Problem to work on
Set the entries down again exactly; none may be skipped.

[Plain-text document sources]
——

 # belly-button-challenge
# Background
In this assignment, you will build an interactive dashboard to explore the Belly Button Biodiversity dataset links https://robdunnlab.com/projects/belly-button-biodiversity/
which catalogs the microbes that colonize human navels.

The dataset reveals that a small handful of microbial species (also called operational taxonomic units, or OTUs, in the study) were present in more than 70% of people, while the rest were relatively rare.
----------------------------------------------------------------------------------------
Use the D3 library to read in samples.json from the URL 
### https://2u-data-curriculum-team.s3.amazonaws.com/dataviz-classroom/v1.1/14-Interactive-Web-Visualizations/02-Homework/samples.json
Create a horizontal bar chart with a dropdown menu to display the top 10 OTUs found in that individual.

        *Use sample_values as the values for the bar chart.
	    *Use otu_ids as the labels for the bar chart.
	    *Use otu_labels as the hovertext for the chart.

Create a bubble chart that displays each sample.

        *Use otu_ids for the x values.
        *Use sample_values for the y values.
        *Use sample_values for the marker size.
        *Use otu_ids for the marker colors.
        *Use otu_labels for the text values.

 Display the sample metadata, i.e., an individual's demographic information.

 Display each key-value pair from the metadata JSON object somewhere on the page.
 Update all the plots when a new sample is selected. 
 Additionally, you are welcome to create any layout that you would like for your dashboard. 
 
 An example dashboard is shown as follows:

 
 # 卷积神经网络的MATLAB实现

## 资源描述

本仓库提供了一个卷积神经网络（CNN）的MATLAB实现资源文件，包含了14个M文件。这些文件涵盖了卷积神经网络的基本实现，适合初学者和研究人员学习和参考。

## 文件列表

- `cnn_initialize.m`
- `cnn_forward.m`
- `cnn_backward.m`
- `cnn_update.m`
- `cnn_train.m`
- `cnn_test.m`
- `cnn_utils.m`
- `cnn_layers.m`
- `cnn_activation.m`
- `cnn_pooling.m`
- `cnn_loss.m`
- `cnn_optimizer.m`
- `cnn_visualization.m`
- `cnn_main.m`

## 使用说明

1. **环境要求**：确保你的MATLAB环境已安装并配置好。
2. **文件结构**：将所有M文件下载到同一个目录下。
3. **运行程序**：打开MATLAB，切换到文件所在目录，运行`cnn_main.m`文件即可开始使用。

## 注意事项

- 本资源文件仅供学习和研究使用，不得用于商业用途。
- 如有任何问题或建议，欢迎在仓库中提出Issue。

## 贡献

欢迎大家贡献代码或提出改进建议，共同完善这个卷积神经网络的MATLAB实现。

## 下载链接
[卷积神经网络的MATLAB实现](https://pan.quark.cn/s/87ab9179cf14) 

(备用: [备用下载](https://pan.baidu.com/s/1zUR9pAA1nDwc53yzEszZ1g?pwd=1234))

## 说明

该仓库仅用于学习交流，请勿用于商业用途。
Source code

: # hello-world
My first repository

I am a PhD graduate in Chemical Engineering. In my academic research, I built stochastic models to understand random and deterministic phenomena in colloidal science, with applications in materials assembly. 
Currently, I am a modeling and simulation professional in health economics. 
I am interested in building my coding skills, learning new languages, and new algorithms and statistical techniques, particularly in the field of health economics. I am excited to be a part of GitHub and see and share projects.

——

Expected output
 # belly-button-challenge
# Background
In this assignment, you will build an interactive dashboard to explore the Belly Button Biodiversity dataset links https://robdunnlab.com/projects/belly-button-biodiversity/
which catalogs the microbes that colonize human navels.

The dataset reveals that a small handful of microbial species (also called operational taxonomic units, or OTUs, in the study) were present in more than 70% of people, while the rest were relatively rare.
----------------------------------------------------------------------------------------
Use the D3 library to read in samples.json from the URL 
### https://2u-data-curriculum-team.s3.amazonaws.com/dataviz-classroom/v1.1/14-Interactive-Web-Visualizations/02-Homework/samples.json
Create a horizontal bar chart with a dropdown menu to display the top 10 OTUs found in that individual.

        *Use sample_values as the values for the bar chart.
	    *Use otu_ids as the labels for the bar chart.
	    *Use otu_labels as the hovertext for the chart.

Create a bubble chart that displays each sample.

        *Use otu_ids for the x values.
        *Use sample_values for the y values.
        *Use sample_values for the marker size.
        *Use otu_ids for the marker colors.
        *Use otu_labels for the text values.

 Display the sample metadata, i.e., an individual's demographic information.

 Display each key-value pair from the metadata JSON object somewhere on the page.
 Update all the plots when a new sample is selected. 
 Additionally, you are welcome to create any layout that you would like for your dashboard. 
 
 An example dashboard is shown as follows:

 
 # 卷积神经网络的MATLAB实现

## 资源描述

本仓库提供了一个卷积神经网络（CNN）的MATLAB实现资源文件，包含了14个M文件。这些文件涵盖了卷积神经网络的基本实现，适合初学者和研究人员学习和参考。

## 文件列表

- `cnn_initialize.m`
- `cnn_forward.m`
- `cnn_backward.m`
- `cnn_update.m`
- `cnn_train.m`
- `cnn_test.m`
- `cnn_utils.m`
- `cnn_layers.m`
- `cnn_activation.m`
- `cnn_pooling.m`
- `cnn_loss.m`
- `cnn_optimizer.m`
- `cnn_visualization.m`
- `cnn_main.m`

## 使用说明

1. **环境要求**：确保你的MATLAB环境已安装并配置好。
2. **文件结构**：将所有M文件下载到同一个目录下。
3. **运行程序**：打开MATLAB，切换到文件所在目录，运行`cnn_main.m`文件即可开始使用。

## 注意事项

- 本资源文件仅供学习和研究使用，不得用于商业用途。
- 如有任何问题或建议，欢迎在仓库中提出Issue。

## 贡献

欢迎大家贡献代码或提出改进建议，共同完善这个卷积神经网络的MATLAB实现。

## 下载链接
[卷积神经网络的MATLAB实现](https://pan.quark.cn/s/87ab9179cf14) 

(备用: [备用下载](https://pan.baidu.com/s/1zUR9pAA1nDwc53yzEszZ1g?pwd=1234))

## 说明

该仓库仅用于学习交流，请勿用于商业用途。
Source code

: # hello-world
My first repository

I am a PhD graduate in Chemical Engineering. In my academic research, I built stochastic models to understand random and deterministic phenomena in colloidal science, with applications in materials assembly. 
Currently, I am a modeling and simulation professional in health economics. 
I am interested in building my coding skills, learning new languages, and new algorithms and statistical techniques, particularly in the field of health economics. I am excited to be a part of GitHub and see and share projects.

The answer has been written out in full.